WORK TASK →
Take the material below and extract the lines from the one with "- IDEs for example Cloud9" through the one with "We know that every call takes memory.", word for word, without pictures.

[SOURCE RECORDS Boundary: Start]

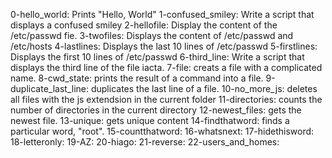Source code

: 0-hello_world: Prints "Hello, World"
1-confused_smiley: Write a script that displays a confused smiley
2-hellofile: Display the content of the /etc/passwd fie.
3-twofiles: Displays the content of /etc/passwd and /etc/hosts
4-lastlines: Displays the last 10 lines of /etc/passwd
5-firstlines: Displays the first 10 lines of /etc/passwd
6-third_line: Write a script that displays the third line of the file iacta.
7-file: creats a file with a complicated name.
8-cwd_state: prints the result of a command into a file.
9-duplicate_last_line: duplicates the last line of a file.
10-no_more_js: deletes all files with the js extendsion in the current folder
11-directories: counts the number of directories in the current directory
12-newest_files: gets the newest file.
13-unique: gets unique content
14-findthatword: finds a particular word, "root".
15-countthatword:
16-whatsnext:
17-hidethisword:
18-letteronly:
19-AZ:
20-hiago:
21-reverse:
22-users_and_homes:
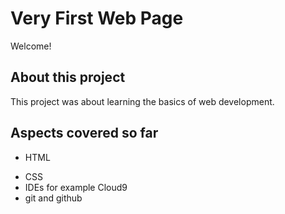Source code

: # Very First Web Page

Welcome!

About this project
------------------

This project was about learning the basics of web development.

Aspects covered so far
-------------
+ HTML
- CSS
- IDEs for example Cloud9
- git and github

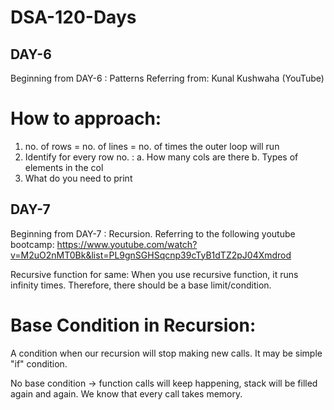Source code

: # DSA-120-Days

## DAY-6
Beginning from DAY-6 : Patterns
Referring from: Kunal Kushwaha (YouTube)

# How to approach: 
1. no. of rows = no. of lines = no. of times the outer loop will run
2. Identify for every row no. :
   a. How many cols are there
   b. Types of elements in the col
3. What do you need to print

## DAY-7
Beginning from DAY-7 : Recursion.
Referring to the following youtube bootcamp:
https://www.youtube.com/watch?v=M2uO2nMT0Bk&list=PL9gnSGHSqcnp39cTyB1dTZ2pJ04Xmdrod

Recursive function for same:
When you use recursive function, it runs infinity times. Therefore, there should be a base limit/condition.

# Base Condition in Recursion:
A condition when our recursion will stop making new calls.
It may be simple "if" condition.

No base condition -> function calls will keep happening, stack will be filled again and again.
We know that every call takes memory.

[SOURCE RECORDS Boundary: End]
[SOURCE RECORDS Boundary: Start]

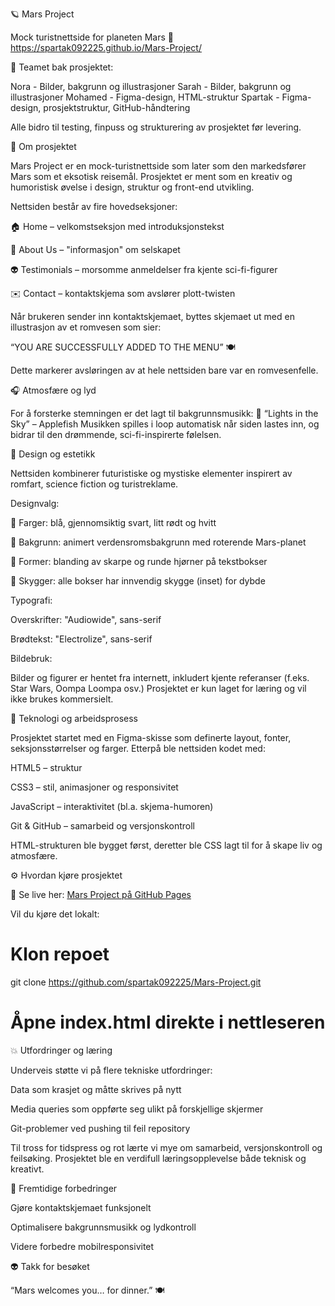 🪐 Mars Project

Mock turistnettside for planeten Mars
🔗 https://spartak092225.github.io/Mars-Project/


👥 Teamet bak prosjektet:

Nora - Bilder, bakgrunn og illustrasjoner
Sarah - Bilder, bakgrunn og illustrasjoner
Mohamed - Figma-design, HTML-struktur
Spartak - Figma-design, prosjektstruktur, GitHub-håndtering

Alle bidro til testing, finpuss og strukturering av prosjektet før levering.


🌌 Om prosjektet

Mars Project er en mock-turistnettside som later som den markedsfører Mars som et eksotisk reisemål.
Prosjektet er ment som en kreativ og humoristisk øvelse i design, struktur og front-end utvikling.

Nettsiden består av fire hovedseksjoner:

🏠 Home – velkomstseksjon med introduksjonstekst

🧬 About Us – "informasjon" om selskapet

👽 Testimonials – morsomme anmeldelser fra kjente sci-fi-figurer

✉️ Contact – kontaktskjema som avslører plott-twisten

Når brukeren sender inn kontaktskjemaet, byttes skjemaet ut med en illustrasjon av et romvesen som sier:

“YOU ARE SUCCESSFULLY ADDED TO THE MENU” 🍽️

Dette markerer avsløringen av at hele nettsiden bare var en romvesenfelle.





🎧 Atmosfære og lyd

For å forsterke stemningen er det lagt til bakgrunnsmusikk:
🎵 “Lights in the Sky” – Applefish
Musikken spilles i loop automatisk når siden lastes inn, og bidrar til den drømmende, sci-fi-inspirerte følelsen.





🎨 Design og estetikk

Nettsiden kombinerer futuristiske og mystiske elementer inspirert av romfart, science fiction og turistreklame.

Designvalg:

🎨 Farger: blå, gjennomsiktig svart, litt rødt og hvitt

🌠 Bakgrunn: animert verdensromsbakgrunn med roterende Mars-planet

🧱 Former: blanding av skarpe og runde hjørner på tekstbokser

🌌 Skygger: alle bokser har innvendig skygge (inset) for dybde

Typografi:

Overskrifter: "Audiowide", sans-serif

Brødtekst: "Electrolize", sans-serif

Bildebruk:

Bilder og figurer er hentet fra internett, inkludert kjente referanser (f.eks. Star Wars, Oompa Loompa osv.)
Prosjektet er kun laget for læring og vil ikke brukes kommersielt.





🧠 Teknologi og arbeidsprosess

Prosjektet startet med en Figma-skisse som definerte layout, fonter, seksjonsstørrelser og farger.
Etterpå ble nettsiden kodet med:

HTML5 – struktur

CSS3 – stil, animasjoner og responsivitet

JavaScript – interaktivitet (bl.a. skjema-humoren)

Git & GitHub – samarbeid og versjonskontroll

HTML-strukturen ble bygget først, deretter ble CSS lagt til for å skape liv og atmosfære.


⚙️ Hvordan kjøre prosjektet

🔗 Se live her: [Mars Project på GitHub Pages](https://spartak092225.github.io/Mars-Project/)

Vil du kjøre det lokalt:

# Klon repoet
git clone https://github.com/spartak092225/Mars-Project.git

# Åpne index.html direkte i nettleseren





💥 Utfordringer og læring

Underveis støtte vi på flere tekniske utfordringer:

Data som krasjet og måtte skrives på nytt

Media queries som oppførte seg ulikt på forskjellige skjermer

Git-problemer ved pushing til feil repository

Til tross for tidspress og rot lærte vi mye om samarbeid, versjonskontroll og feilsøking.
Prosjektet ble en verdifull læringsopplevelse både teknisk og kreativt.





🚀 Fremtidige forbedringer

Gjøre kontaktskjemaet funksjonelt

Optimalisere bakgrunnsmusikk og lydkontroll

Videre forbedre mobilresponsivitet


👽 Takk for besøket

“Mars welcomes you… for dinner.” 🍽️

[SOURCE RECORDS Boundary: End]

FINAL ANSWER →
- IDEs for example Cloud9
- git and github

Source code

: # DSA-120-Days

## DAY-6
Beginning from DAY-6 : Patterns
Referring from: Kunal Kushwaha (YouTube)

# How to approach: 
1. no. of rows = no. of lines = no. of times the outer loop will run
2. Identify for every row no. :
   a. How many cols are there
   b. Types of elements in the col
3. What do you need to print

## DAY-7
Beginning from DAY-7 : Recursion.
Referring to the following youtube bootcamp:
https://www.youtube.com/watch?v=M2uO2nMT0Bk&list=PL9gnSGHSqcnp39cTyB1dTZ2pJ04Xmdrod

Recursive function for same:
When you use recursive function, it runs infinity times. Therefore, there should be a base limit/condition.

# Base Condition in Recursion:
A condition when our recursion will stop making new calls.
It may be simple "if" condition.

No base condition -> function calls will keep happening, stack will be filled again and again.
We know that every call takes memory.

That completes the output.